▶ [The task]: Starting from the line that holds "- Video portfolio with responsive playback", print every line through the end of the records, first and last included.

== Supplied material

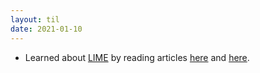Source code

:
 ```yaml
---
layout: til
date: 2021-01-10
---
```

- Learned about [LIME](https://arxiv.org/abs/1602.04938) by reading articles [here](https://towardsdatascience.com/decrypting-your-machine-learning-model-using-lime-5adc035109b5#:~:text=LIME%20is%20a%20python%20library,model(atheism%2FChristian)) and [here](https://towardsdatascience.com/explain-nlp-models-with-lime-shap-5c5a9f84d59b).
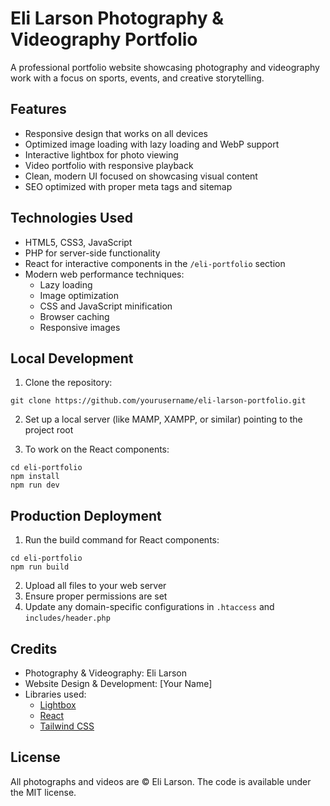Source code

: # Eli Larson Photography & Videography Portfolio

A professional portfolio website showcasing photography and videography work with a focus on sports, events, and creative storytelling.

## Features

- Responsive design that works on all devices
- Optimized image loading with lazy loading and WebP support
- Interactive lightbox for photo viewing
- Video portfolio with responsive playback
- Clean, modern UI focused on showcasing visual content
- SEO optimized with proper meta tags and sitemap

## Technologies Used

- HTML5, CSS3, JavaScript
- PHP for server-side functionality
- React for interactive components in the `/eli-portfolio` section
- Modern web performance techniques:
  - Lazy loading
  - Image optimization
  - CSS and JavaScript minification
  - Browser caching
  - Responsive images

## Local Development

1. Clone the repository:
```
git clone https://github.com/yourusername/eli-larson-portfolio.git
```

2. Set up a local server (like MAMP, XAMPP, or similar) pointing to the project root

3. To work on the React components:
```
cd eli-portfolio
npm install
npm run dev
```

## Production Deployment

1. Run the build command for React components:
```
cd eli-portfolio
npm run build
```

2. Upload all files to your web server
3. Ensure proper permissions are set
4. Update any domain-specific configurations in `.htaccess` and `includes/header.php`

## Credits

- Photography & Videography: Eli Larson
- Website Design & Development: [Your Name]
- Libraries used:
  - [Lightbox](https://github.com/lokesh/lightbox2)
  - [React](https://reactjs.org/)
  - [Tailwind CSS](https://tailwindcss.com/)

## License

All photographs and videos are © Eli Larson. The code is available under the MIT license.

====

▶ [Task solution]:
- Video portfolio with responsive playback
- Clean, modern UI focused on showcasing visual content
- SEO optimized with proper meta tags and sitemap

## Technologies Used

- HTML5, CSS3, JavaScript
- PHP for server-side functionality
- React for interactive components in the `/eli-portfolio` section
- Modern web performance techniques:
  - Lazy loading
  - Image optimization
  - CSS and JavaScript minification
  - Browser caching
  - Responsive images

## Local Development

1. Clone the repository:
```
git clone https://github.com/yourusername/eli-larson-portfolio.git
```

2. Set up a local server (like MAMP, XAMPP, or similar) pointing to the project root

3. To work on the React components:
```
cd eli-portfolio
npm install
npm run dev
```

## Production Deployment

1. Run the build command for React components:
```
cd eli-portfolio
npm run build
```

2. Upload all files to your web server
3. Ensure proper permissions are set
4. Update any domain-specific configurations in `.htaccess` and `includes/header.php`

## Credits

- Photography & Videography: Eli Larson
- Website Design & Development: [Your Name]
- Libraries used:
  - [Lightbox](https://github.com/lokesh/lightbox2)
  - [React](https://reactjs.org/)
  - [Tailwind CSS](https://tailwindcss.com/)

## License

All photographs and videos are © Eli Larson. The code is available under the MIT license.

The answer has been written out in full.